Clinical Trial Summary

This was a feasibility study aimed at elevating protease inhibitors (PI) dosage as a part of active antiretroviral therapy (HAART). After the pharmacokinetics for the currently prescribed PI were determined,patients with a vIQ<1 were eligible for a 50% dose increase for an 8 week time frame after which their vIQ would be reassessed to determine if increasing their PI dosage thereby increasing the bioavaiability would reduce their viral load.

Description:

Although, the use of protease inhibitors (PI) containing highly active antiretroviral therapy (HAART) has led to a remarkable improvement in the prognosis and outcome of HIV infection, only 45% to 70% of treatment-naïve patients who commence HAART achieve complete virological suppression. The emergence of HIV resistance to antiretroviral drugs is one of the main obstacles to the successful long-term suppression of HIV replication. Poor adherence and unfavorable pharmacokinetics (PK) caused by altered absorption, genetic variations in metabolism and drug-drug interactions frequently lead to antiretroviral drug concentrations below the inhibitory concentration for 50% of the viral quasispecies (IC50) and loss of viral suppression.

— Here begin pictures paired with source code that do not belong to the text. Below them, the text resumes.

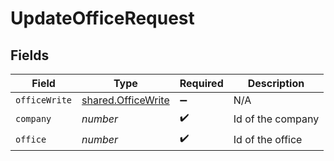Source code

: # UpdateOfficeRequest


## Fields

| Field                                                    | Type                                                     | Required                                                 | Description                                              |
| -------------------------------------------------------- | -------------------------------------------------------- | -------------------------------------------------------- | -------------------------------------------------------- |
| `officeWrite`                                            | [shared.OfficeWrite](../../models/shared/officewrite.md) | :heavy_minus_sign:                                       | N/A                                                      |
| `company`                                                | *number*                                                 | :heavy_check_mark:                                       | Id of the company                                        |
| `office`                                                 | *number*                                                 | :heavy_check_mark:                                       | Id of the office                                         |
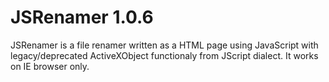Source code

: # JSRenamer 1.0.6
JSRenamer is a file renamer written as a HTML page using JavaScript with legacy/deprecated ActiveXObject functionaly from JScript dialect. It works on IE browser only.
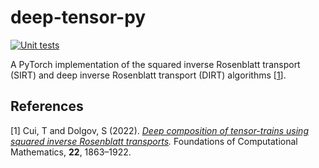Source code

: # deep-tensor-py

[![Unit tests](https://github.com/alexgdebeer/deep-tensor-py/actions/workflows/run_tests.yaml/badge.svg)](https://github.com/alexgdebeer/deep-tensor-py/actions/workflows/run_tests.yaml)

A PyTorch implementation of the squared inverse Rosenblatt transport (SIRT) and deep inverse Rosenblatt transport (DIRT) algorithms [[1](#1)].

## References

[<a id="1">1</a>] 
Cui, T and Dolgov, S (2022). 
*[Deep composition of tensor-trains using squared inverse Rosenblatt transports](https://doi.org/10.1007/s10208-021-09537-5).* 
Foundations of Computational Mathematics, **22**, 1863–1922.
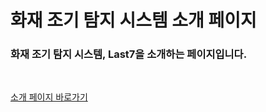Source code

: # 화재 조기 탐지 시스템 소개 페이지

### 화재 조기 탐지 시스템, Last7을 소개하는 페이지입니다.

<br/>

[소개 페이지 바로가기](https://multicampus-last-seven.github.io/Last7-intro/)

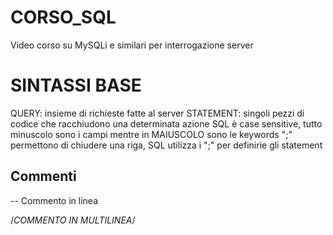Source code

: # CORSO_SQL
Video corso su MySQLi e similari per interrogazione server


# SINTASSI BASE
QUERY: insieme di richieste fatte al server
STATEMENT: singoli pezzi di codice che racchiudono una determinata azione
SQL è case sensitive, tutto minuscolo sono i campi mentre in MAIUSCOLO sono le keywords
";" permettono di chiudere una riga, SQL utilizza i ";" per definirie gli statement

## Commenti
-- Commento in linea

/*COMMENTO
IN
MULTILINEA*/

Enzymes of the cytochrome (CYP) P450 (CYP2C19, CYP3A4, CYP3A5) family located in the liver and small intestine are responsible for the metabolism of PIs. The absence of expression of certain enzymes from this family was recently correlated with a genetic polymorphism, which may have a major role in variation of cytochrome P450-mediated drug metabolism. Results of these studies suggest significant differences in the distribution of the polymorphism associated alleles between ethnic groups, in particular between Caucasians and African Americans. Detection of cytochrome P450 variant alleles and more detailed data on their allelic frequency in various ethnic groups is critical to assess their impact on PK of antiretroviral agents, in particular PIs.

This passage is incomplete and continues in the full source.